77 - Dormoy CR 27 juillet 1951 (2)• La cérémonie peut prendre davantage d’ampleur lorsqu’il s’agit d’un 10ème ou d’un 20ème anniversaire. En juillet 1951, pour les 10 ans de  l’assassinat, un programme spécial a été élaboré, largement relayé une fois de plus par le journal Le Centre Républicain, « quotidien populaire d’information », mais encore  proche de la SFIO.  René Ribière en est toujours le directeur et Georges Rougeron y donne régulièrement des articles.  Dans son édition du 27 juillet 1951, le journal annonce la venue de Salomon Grumbach « qui fut interné avec Marx Dormoy en 1940 (et qui) évoquera sa mémoire au cours de la soirée au Théâtre Municipal ».

• Une page entière, dont la moitié est occupée par une série de photographies, évoque trois temps forts de la vie de  Marx Dormoy. C’est d’abord Georges Rougeron qui traite de l’action du Maire de Montluçon. Un article qui, curieusement sera presque repris mot à mot dans le même journal, devenu Centre matin, à l’occasion du 20è anniversaire, en 1961 : «  S’il n’avait été un organisateur tel qu’il le fut, écrit Georges Rougeron,   sans doute sa ville ne serait-elle point devenue telle qu’elle est. Il lui a tout donné : son intelligence, sa clairvoyance avisée, son labeur persévérant, sa vie même, car s’il n’avait pas voulu demeurer avec ses concitoyens, aux heures de péril nous pourrions le compter encore parmi nous. Vingt années sont passées, rien ne s’est effacé. Pour nous qui furent (sic) ses collaborateurs, demeure vivant l’honneur d’avoir servi et appris à ses côtés, avec l’enseignement qui doit éclairer  nos pas pour aller de l’avant sur le chemin qu’il a tracé ».

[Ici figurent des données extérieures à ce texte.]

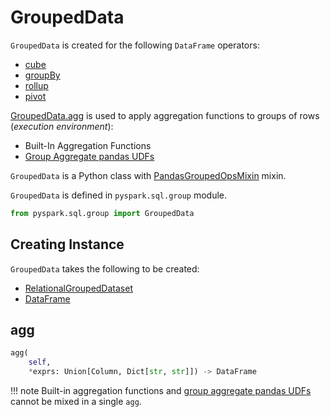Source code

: # GroupedData

`GroupedData` is created for the following `DataFrame` operators:

* [cube](DataFrame.md#cube)
* [groupBy](DataFrame.md#groupBy)
* [rollup](DataFrame.md#rollup)
* [pivot](DataFrame.md#pivot)

[GroupedData.agg](#agg) is used to apply aggregation functions to groups of rows (_execution environment_):

* Built-In Aggregation Functions
* [Group Aggregate pandas UDFs](../pandas-udfs/index.md#group-aggregate)

`GroupedData` is a Python class with [PandasGroupedOpsMixin](PandasGroupedOpsMixin.md) mixin.

`GroupedData` is defined in `pyspark.sql.group` module.

```py
from pyspark.sql.group import GroupedData
```

## Creating Instance

`GroupedData` takes the following to be created:

* <span id="jgd"> [RelationalGroupedDataset](RelationalGroupedDataset.md)
* <span id="df"> [DataFrame](DataFrame.md)

## agg

```py
agg(
    self,
    *exprs: Union[Column, Dict[str, str]]) -> DataFrame
```

!!! note
    Built-in aggregation functions and [group aggregate pandas UDFs](../pandas-udfs/index.md#group-aggregate) cannot be mixed in a single `agg`.
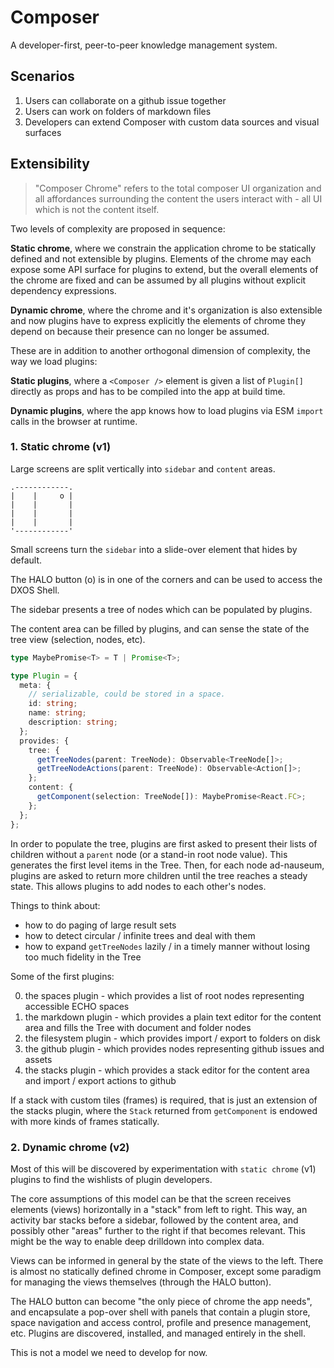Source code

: # Composer

A developer-first, peer-to-peer knowledge management system.

## Scenarios

1. Users can collaborate on a github issue together
2. Users can work on folders of markdown files
3. Developers can extend Composer with custom data sources and visual surfaces

## Extensibility

> "Composer Chrome" refers to the total composer UI organization and all affordances surrounding the content the users interact with - all UI which is not the content itself.

Two levels of complexity are proposed in sequence:

**Static chrome**, where we constrain the application chrome to be statically defined and not extensible by plugins. Elements of the chrome may each expose some API surface for plugins to extend, but the overall elements of the chrome are fixed and can be assumed by all plugins without explicit dependency expressions.

**Dynamic chrome**, where the chrome and it's organization is also extensible and now plugins have to express explicitly the elements of chrome they depend on because their presence can no longer be assumed.

These are in addition to another orthogonal dimension of complexity, the way we load plugins:

**Static plugins**, where a `<Composer />` element is given a list of `Plugin[]` directly as props and has to be compiled into the app at build time.

**Dynamic plugins**, where the app knows how to load plugins via ESM `import` calls in the browser at runtime.

### 1. Static chrome (v1)

Large screens are split vertically into `sidebar` and `content` areas.

```
.------------.
|    |     o |
|    |       |
|    |       |
|    |       |
'------------'
```

Small screens turn the `sidebar` into a slide-over element that hides by default.

The HALO button (o) is in one of the corners and can be used to access the DXOS Shell.

The sidebar presents a tree of nodes which can be populated by plugins.

The content area can be filled by plugins, and can sense the state of the tree view (selection, nodes, etc).

```ts
type MaybePromise<T> = T | Promise<T>;

type Plugin = {
  meta: {
    // serializable, could be stored in a space.
    id: string;
    name: string;
    description: string;
  };
  provides: {
    tree: {
      getTreeNodes(parent: TreeNode): Observable<TreeNode[]>;
      getTreeNodeActions(parent: TreeNode): Observable<Action[]>;
    };
    content: {
      getComponent(selection: TreeNode[]): MaybePromise<React.FC>;
    };
  };
};
```

In order to populate the tree, plugins are first asked to present their lists of children without a `parent` node (or a stand-in root node value). This generates the first level items in the Tree. Then, for each node ad-nauseum, plugins are asked to return more children until the tree reaches a steady state. This allows plugins to add nodes to each other's nodes.

Things to think about:

- how to do paging of large result sets
- how to detect circular / infinite trees and deal with them
- how to expand `getTreeNodes` lazily / in a timely manner without losing too much fidelity in the Tree

Some of the first plugins:

0. the spaces plugin - which provides a list of root nodes representing accessible ECHO spaces
1. the markdown plugin - which provides a plain text editor for the content area and fills the Tree with document and folder nodes
2. the filesystem plugin - which provides import / export to folders on disk
3. the github plugin - which provides nodes representing github issues and assets
4. the stacks plugin - which provides a stack editor for the content area and import / export actions to github

If a stack with custom tiles (frames) is required, that is just an extension of the stacks plugin, where the `Stack` returned from `getComponent` is endowed with more kinds of frames statically.

### 2. Dynamic chrome (v2)

Most of this will be discovered by experimentation with `static chrome` (v1) plugins to find the wishlists of plugin developers.

The core assumptions of this model can be that the screen receives elements (views) horizontally in a "stack" from left to right. This way, an activity bar stacks before a sidebar, followed by the content area, and possibly other "areas" further to the right if that becomes relevant. This might be the way to enable deep drilldown into complex data.

Views can be informed in general by the state of the views to the left. There is almost no statically defined chrome in Composer, except some paradigm for managing the views themselves (through the HALO button).

The HALO button can become "the only piece of chrome the app needs", and encapsulate a pop-over shell with panels that contain a plugin store, space navigation and access control, profile and presence management, etc. Plugins are discovered, installed, and managed entirely in the shell.

This is not a model we need to develop for now.
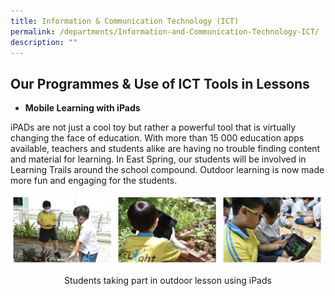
 ```yaml
---
title: Information & Communication Technology (ICT)
permalink: /departments/Information-and-Communication-Technology-ICT/
description: ""
---
```

Our Programmes & Use of ICT Tools in Lessons
--------------------------------------------

*   **Mobile Learning with iPads**

iPADs are not just a cool toy but rather a powerful tool that is virtually changing the face of education. With more than 15 000 education apps available, teachers and students alike are having no trouble finding content and material for learning. In East Spring, our students will be involved in Learning Trails around the school compound. Outdoor learning is now made more fun and engaging for the students.

![](/images/ICT.png)

<center>Students taking part in outdoor lesson using iPads</center>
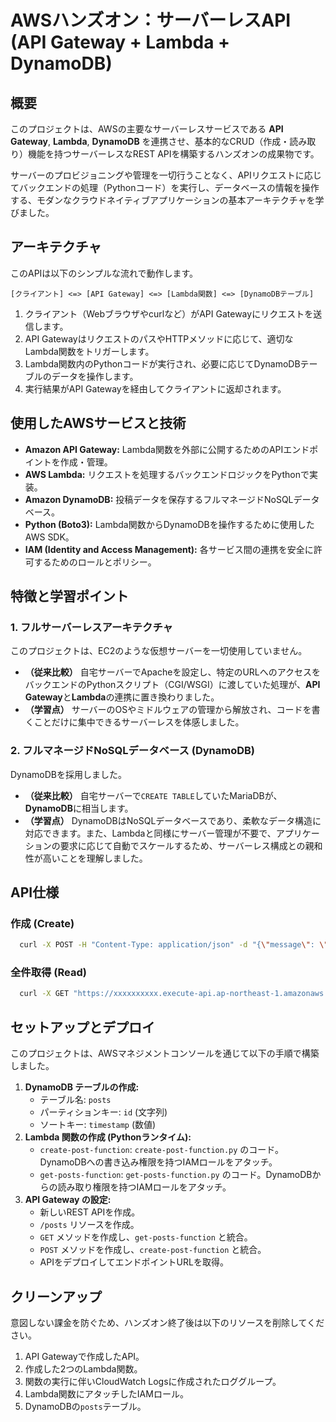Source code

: # AWSハンズオン：サーバーレスAPI (API Gateway + Lambda + DynamoDB)

## 概要

このプロジェクトは、AWSの主要なサーバーレスサービスである **API Gateway**, **Lambda**, **DynamoDB** を連携させ、基本的なCRUD（作成・読み取り）機能を持つサーバーレスなREST APIを構築するハンズオンの成果物です。

サーバーのプロビジョニングや管理を一切行うことなく、APIリクエストに応じてバックエンドの処理（Pythonコード）を実行し、データベースの情報を操作する、モダンなクラウドネイティブアプリケーションの基本アーキテクチャを学びました。

## アーキテクチャ

このAPIは以下のシンプルな流れで動作します。

```
[クライアント] <=> [API Gateway] <=> [Lambda関数] <=> [DynamoDBテーブル]
```

1.  クライアント（Webブラウザやcurlなど）がAPI Gatewayにリクエストを送信します。
2.  API GatewayはリクエストのパスやHTTPメソッドに応じて、適切なLambda関数をトリガーします。
3.  Lambda関数内のPythonコードが実行され、必要に応じてDynamoDBテーブルのデータを操作します。
4.  実行結果がAPI Gatewayを経由してクライアントに返却されます。

## 使用したAWSサービスと技術

- **Amazon API Gateway:** Lambda関数を外部に公開するためのAPIエンドポイントを作成・管理。
- **AWS Lambda:** リクエストを処理するバックエンドロジックをPythonで実装。
- **Amazon DynamoDB:** 投稿データを保存するフルマネージドNoSQLデータベース。
- **Python (Boto3):** Lambda関数からDynamoDBを操作するために使用したAWS SDK。
- **IAM (Identity and Access Management):** 各サービス間の連携を安全に許可するためのロールとポリシー。

## 特徴と学習ポイント

### 1. フルサーバーレスアーキテクチャ
このプロジェクトは、EC2のような仮想サーバーを一切使用していません。

- **（従来比較）** 自宅サーバーでApacheを設定し、特定のURLへのアクセスをバックエンドのPythonスクリプト（CGI/WSGI）に渡していた処理が、**API Gateway**と**Lambda**の連携に置き換わりました。
- **（学習点）** サーバーのOSやミドルウェアの管理から解放され、コードを書くことだけに集中できるサーバーレスを体感しました。

### 2. フルマネージドNoSQLデータベース (DynamoDB)
DynamoDBを採用しました。

- **（従来比較）** 自宅サーバーで`CREATE TABLE`していたMariaDBが、**DynamoDB**に相当します。
- **（学習点）** DynamoDBはNoSQLデータベースであり、柔軟なデータ構造に対応できます。また、Lambdaと同様にサーバー管理が不要で、アプリケーションの要求に応じて自動でスケールするため、サーバーレス構成との親和性が高いことを理解しました。

## API仕様

### 作成 (Create)

  ```bash
    curl -X POST -H "Content-Type: application/json" -d "{\"message\": \"初めてのサーバーレス投稿です！\"}" "https://xxxxxxxxxx.execute-api.ap-northeast-1.amazonaws.com/v1/posts"
  ```

### 全件取得 (Read)

  ```bash
    curl -X GET "https://xxxxxxxxxx.execute-api.ap-northeast-1.amazonaws.com/v1/posts"
  ```

## セットアップとデプロイ

このプロジェクトは、AWSマネジメントコンソールを通じて以下の手順で構築しました。

1.  **DynamoDB テーブルの作成:**
    - テーブル名: `posts`
    - パーティションキー: `id` (文字列)
    - ソートキー: `timestamp` (数値)
2.  **Lambda 関数の作成 (Pythonランタイム):**
    - `create-post-function`: `create-post-function.py` のコード。DynamoDBへの書き込み権限を持つIAMロールをアタッチ。
    - `get-posts-function`: `get-posts-function.py` のコード。DynamoDBからの読み取り権限を持つIAMロールをアタッチ。
3.  **API Gateway の設定:**
    - 新しいREST APIを作成。
    - `/posts` リソースを作成。
    - `GET` メソッドを作成し、`get-posts-function` と統合。
    - `POST` メソッドを作成し、`create-post-function` と統合。
    - APIをデプロイしてエンドポイントURLを取得。

## クリーンアップ

意図しない課金を防ぐため、ハンズオン終了後は以下のリソースを削除してください。

1.  API Gatewayで作成したAPI。
2.  作成した2つのLambda関数。
3.  関数の実行に伴いCloudWatch Logsに作成されたロググループ。
4.  Lambda関数にアタッチしたIAMロール。
5.  DynamoDBの`posts`テーブル。
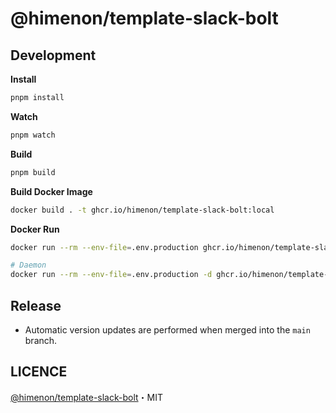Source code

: # @himenon/template-slack-bolt

## Development

**Install**

```bash
pnpm install
```

**Watch**

```bash
pnpm watch
```

**Build**

```bash
pnpm build
```

**Build Docker Image**

```bash
docker build . -t ghcr.io/himenon/template-slack-bolt:local
```

**Docker Run**

```bash
docker run --rm --env-file=.env.production ghcr.io/himenon/template-slack-bolt:local

# Daemon
docker run --rm --env-file=.env.production -d ghcr.io/himenon/template-slack-bolt:local
```

## Release

- Automatic version updates are performed when merged into the `main` branch.

## LICENCE

[@himenon/template-slack-bolt](https://github.com/Himenon/template-slack-bolt)・MIT
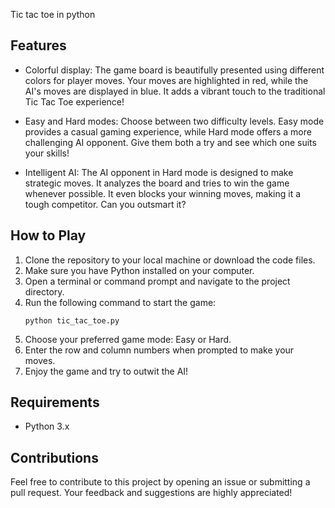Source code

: Tic tac toe in python

## Features

- Colorful display: The game board is beautifully presented using different colors for player moves. Your moves are highlighted in red, while the AI's moves are displayed in blue. It adds a vibrant touch to the traditional Tic Tac Toe experience!

- Easy and Hard modes: Choose between two difficulty levels. Easy mode provides a casual gaming experience, while Hard mode offers a more challenging AI opponent. Give them both a try and see which one suits your skills!

- Intelligent AI: The AI opponent in Hard mode is designed to make strategic moves. It analyzes the board and tries to win the game whenever possible. It even blocks your winning moves, making it a tough competitor. Can you outsmart it?

## How to Play

1. Clone the repository to your local machine or download the code files.
2. Make sure you have Python installed on your computer.
3. Open a terminal or command prompt and navigate to the project directory.
4. Run the following command to start the game:
   ```
   python tic_tac_toe.py
   ```
5. Choose your preferred game mode: Easy or Hard.
6. Enter the row and column numbers when prompted to make your moves.
7. Enjoy the game and try to outwit the AI!

## Requirements

- Python 3.x

## Contributions

Feel free to contribute to this project by opening an issue or submitting a pull request. Your feedback and suggestions are highly appreciated!
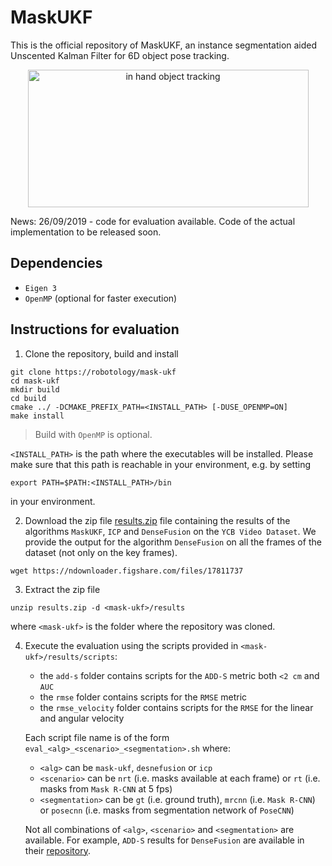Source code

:# MaskUKF

This is the official repository of MaskUKF, an instance segmentation aided Unscented Kalman Filter for 6D object pose tracking.

<p align="center"><img src="https://github.com/robotology/mask-ukf/blob/master/assets/readme_fig.png" alt="in hand object tracking" width="449" height="220"/></p>

News: 26/09/2019 - code for evaluation available. Code of the actual implementation to be released soon.

## Dependencies
- `Eigen 3`
- `OpenMP` (optional for faster execution)

## Instructions for evaluation
1. Clone the repository, build and install
```
git clone https://robotology/mask-ukf
cd mask-ukf
mkdir build
cd build
cmake ../ -DCMAKE_PREFIX_PATH=<INSTALL_PATH> [-DUSE_OPENMP=ON]
make install
```
> Build with `OpenMP` is optional.

`<INSTALL_PATH>` is the path where the executables will be installed. Please make sure that this path is reachable in your environment, e.g. by setting 
```
export PATH=$PATH:<INSTALL_PATH>/bin
```
in your environment.

2. Download the zip file [results.zip](https://figshare.com/account/verify_email/NTA2NzI.2i19MtTVnD1I6kqqnaGjHvbIFjo) file containing the results of the algorithms `MaskUKF`, `ICP` and `DenseFusion` on the `YCB Video Dataset`. We provide the output for the algorithm `DenseFusion` on all the frames of the dataset (not only on the key frames).
```
wget https://ndownloader.figshare.com/files/17811737
```

3. Extract the zip file
```
unzip results.zip -d <mask-ukf>/results
```
where `<mask-ukf>` is the folder where the repository was cloned.

4. Execute the evaluation using the scripts provided in `<mask-ukf>/results/scripts`:
   - the `add-s` folder contains scripts for the `ADD-S` metric both `<2 cm` and `AUC`
   - the `rmse` folder contains scripts for the `RMSE` metric
   - the `rmse_velocity` folder contains scripts for the `RMSE` for the linear and angular velocity
   
   Each script file name is of the form `eval_<alg>_<scenario>_<segmentation>.sh` where:
     - `<alg>` can be `mask-ukf`, `desnefusion` or `icp`
     - `<scenario>` can be `nrt` (i.e. masks available at each frame) or `rt` (i.e. masks from `Mask R-CNN` at 5 fps)
     - `<segmentation>` can be `gt` (i.e. ground truth), `mrcnn` (i.e. `Mask R-CNN`) or `posecnn` (i.e. masks from segmentation network of `PoseCNN`)
       
   Not all combinations of `<alg>`, `<scenario>` and `<segmentation>` are available. For example, `ADD-S` results for `DenseFusion` are available in their [repository](https://github.com/j96w/DenseFusion#results).

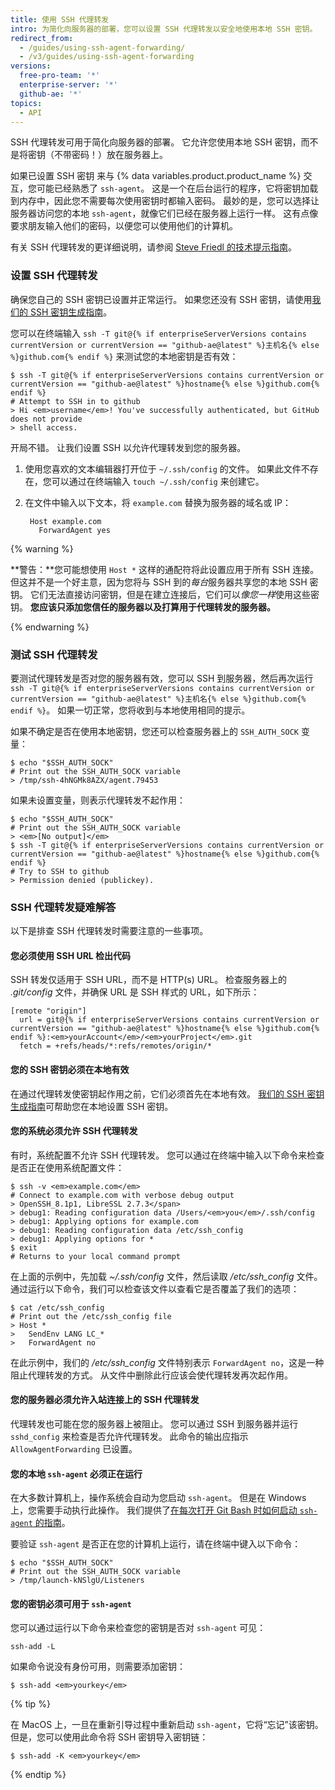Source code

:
 ```yaml
---
title: 使用 SSH 代理转发
intro: 为简化向服务器的部署，您可以设置 SSH 代理转发以安全地使用本地 SSH 密钥。
redirect_from:
  - /guides/using-ssh-agent-forwarding/
  - /v3/guides/using-ssh-agent-forwarding
versions:
  free-pro-team: '*'
  enterprise-server: '*'
  github-ae: '*'
topics:
  - API
---
```




SSH 代理转发可用于简化向服务器的部署。  它允许您使用本地 SSH 密钥，而不是将密钥（不带密码！）放在服务器上。

如果已设置 SSH 密钥 来与 {% data variables.product.product_name %} 交互，您可能已经熟悉了 `ssh-agent`。 这是一个在后台运行的程序，它将密钥加载到内存中，因此您不需要每次使用密钥时都输入密码。 最妙的是，您可以选择让服务器访问您的本地 `ssh-agent`，就像它们已经在服务器上运行一样。 这有点像要求朋友输入他们的密码，以便您可以使用他们的计算机。

有关 SSH 代理转发的更详细说明，请参阅 [Steve Friedl 的技术提示指南][tech-tips]。

### 设置 SSH 代理转发

确保您自己的 SSH 密钥已设置并正常运行。 如果您还没有 SSH 密钥，请使用[我们的 SSH 密钥生成指南][generating-keys]。

您可以在终端输入 `ssh -T git@{% if enterpriseServerVersions contains currentVersion or currentVersion == "github-ae@latest" %}主机名{% else %}github.com{% endif %}` 来测试您的本地密钥是否有效：

```shell
$ ssh -T git@{% if enterpriseServerVersions contains currentVersion or currentVersion == "github-ae@latest" %}hostname{% else %}github.com{% endif %}
# Attempt to SSH in to github
> Hi <em>username</em>! You've successfully authenticated, but GitHub does not provide
> shell access.
```

开局不错。 让我们设置 SSH 以允许代理转发到您的服务器。

1. 使用您喜欢的文本编辑器打开位于 `~/.ssh/config` 的文件。 如果此文件不存在，您可以通过在终端输入 `touch ~/.ssh/config` 来创建它。

2. 在文件中输入以下文本，将 `example.com` 替换为服务器的域名或 IP：
   
        Host example.com
          ForwardAgent yes

{% warning %}

**警告：**您可能想使用 `Host *` 这样的通配符将此设置应用于所有 SSH 连接。 但这并不是一个好主意，因为您将与 SSH 到的*每台*服务器共享您的本地 SSH 密钥。 它们无法直接访问密钥，但是在建立连接后，它们可以*像您一样*使用这些密钥。 **您应该只添加您信任的服务器以及打算用于代理转发的服务器。**

{% endwarning %}

### 测试 SSH 代理转发

要测试代理转发是否对您的服务器有效，您可以 SSH 到服务器，然后再次运行 `ssh -T git@{% if enterpriseServerVersions contains currentVersion or currentVersion == "github-ae@latest" %}主机名{% else %}github.com{% endif %}`。  如果一切正常，您将收到与本地使用相同的提示。

如果不确定是否在使用本地密钥，您还可以检查服务器上的 `SSH_AUTH_SOCK` 变量：

```shell
$ echo "$SSH_AUTH_SOCK"
# Print out the SSH_AUTH_SOCK variable
> /tmp/ssh-4hNGMk8AZX/agent.79453
```

如果未设置变量，则表示代理转发不起作用：

```shell
$ echo "$SSH_AUTH_SOCK"
# Print out the SSH_AUTH_SOCK variable
> <em>[No output]</em>
$ ssh -T git@{% if enterpriseServerVersions contains currentVersion or currentVersion == "github-ae@latest" %}hostname{% else %}github.com{% endif %}
# Try to SSH to github
> Permission denied (publickey).
```

### SSH 代理转发疑难解答

以下是排查 SSH 代理转发时需要注意的一些事项。

#### 您必须使用 SSH URL 检出代码

SSH 转发仅适用于 SSH URL，而不是 HTTP(s) URL。 检查服务器上的 *.git/config* 文件，并确保 URL 是 SSH 样式的 URL，如下所示：

```shell
[remote "origin"]
  url = git@{% if enterpriseServerVersions contains currentVersion or currentVersion == "github-ae@latest" %}hostname{% else %}github.com{% endif %}:<em>yourAccount</em>/<em>yourProject</em>.git
  fetch = +refs/heads/*:refs/remotes/origin/*
```

#### 您的 SSH 密钥必须在本地有效

在通过代理转发使密钥起作用之前，它们必须首先在本地有效。 [我们的 SSH 密钥生成指南][generating-keys]可帮助您在本地设置 SSH 密钥。

#### 您的系统必须允许 SSH 代理转发

有时，系统配置不允许 SSH 代理转发。 您可以通过在终端中输入以下命令来检查是否正在使用系统配置文件：

```shell
$ ssh -v <em>example.com</em>
# Connect to example.com with verbose debug output
> OpenSSH_8.1p1, LibreSSL 2.7.3</span>
> debug1: Reading configuration data /Users/<em>you</em>/.ssh/config
> debug1: Applying options for example.com
> debug1: Reading configuration data /etc/ssh_config
> debug1: Applying options for *
$ exit
# Returns to your local command prompt
```

在上面的示例中，先加载 *~/.ssh/config* 文件，然后读取 */etc/ssh_config* 文件。  通过运行以下命令，我们可以检查该文件以查看它是否覆盖了我们的选项：

```shell
$ cat /etc/ssh_config
# Print out the /etc/ssh_config file
> Host *
>   SendEnv LANG LC_*
>   ForwardAgent no
```

在此示例中，我们的 */etc/ssh_config* 文件特别表示 `ForwardAgent no`，这是一种阻止代理转发的方式。 从文件中删除此行应该会使代理转发再次起作用。

#### 您的服务器必须允许入站连接上的 SSH 代理转发

代理转发也可能在您的服务器上被阻止。 您可以通过 SSH 到服务器并运行 `sshd_config` 来检查是否允许代理转发。 此命令的输出应指示 `AllowAgentForwarding` 已设置。

#### 您的本地 `ssh-agent` 必须正在运行

在大多数计算机上，操作系统会自动为您启动 `ssh-agent`。  但是在 Windows 上，您需要手动执行此操作。 我们提供了[在每次打开 Git Bash 时如何启动 `ssh-agent` 的指南][autolaunch-ssh-agent]。

要验证 `ssh-agent` 是否正在您的计算机上运行，请在终端中键入以下命令：

```shell
$ echo "$SSH_AUTH_SOCK"
# Print out the SSH_AUTH_SOCK variable
> /tmp/launch-kNSlgU/Listeners
```

#### 您的密钥必须可用于 `ssh-agent`

您可以通过运行以下命令来检查您的密钥是否对 `ssh-agent` 可见：

```shell
ssh-add -L
```

如果命令说没有身份可用，则需要添加密钥：

```shell
$ ssh-add <em>yourkey</em>
```

{% tip %}

在 MacOS 上，一旦在重新引导过程中重新启动 `ssh-agent`，它将“忘记”该密钥。 但是，您可以使用此命令将 SSH 密钥导入密钥链：

```shell
$ ssh-add -K <em>yourkey</em>
```

{% endtip %}

[tech-tips]: http://www.unixwiz.net/techtips/ssh-agent-forwarding.html
[generating-keys]: /articles/generating-ssh-keys
[autolaunch-ssh-agent]: /github/authenticating-to-github/working-with-ssh-key-passphrases#auto-launching-ssh-agent-on-git-for-windows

• Pour faire bonne mesure, la même page comporte un large extrait du discours d’hommage prononcé par Léon Blum en 1948 ainsi qu’un passage d’une lettre que Marx Dormoy lui avait adressé le 30 décembre 1940 depuis Pellevoisin où il achevait son troisième mois d’internement administratif et d’isolement. Le 28 juillet, jour même de la cérémonie, André Southon, maire de Montluçon lance dans Le Centre Républicain un appel aux Montluçonnais : « Je suis persuadé, écrit-il, que tous les Montluçonnais auront à cœur de participer à cette cérémonie destinée à honorer la mémoire du grand homme dont Montluçon est légitimement fier ».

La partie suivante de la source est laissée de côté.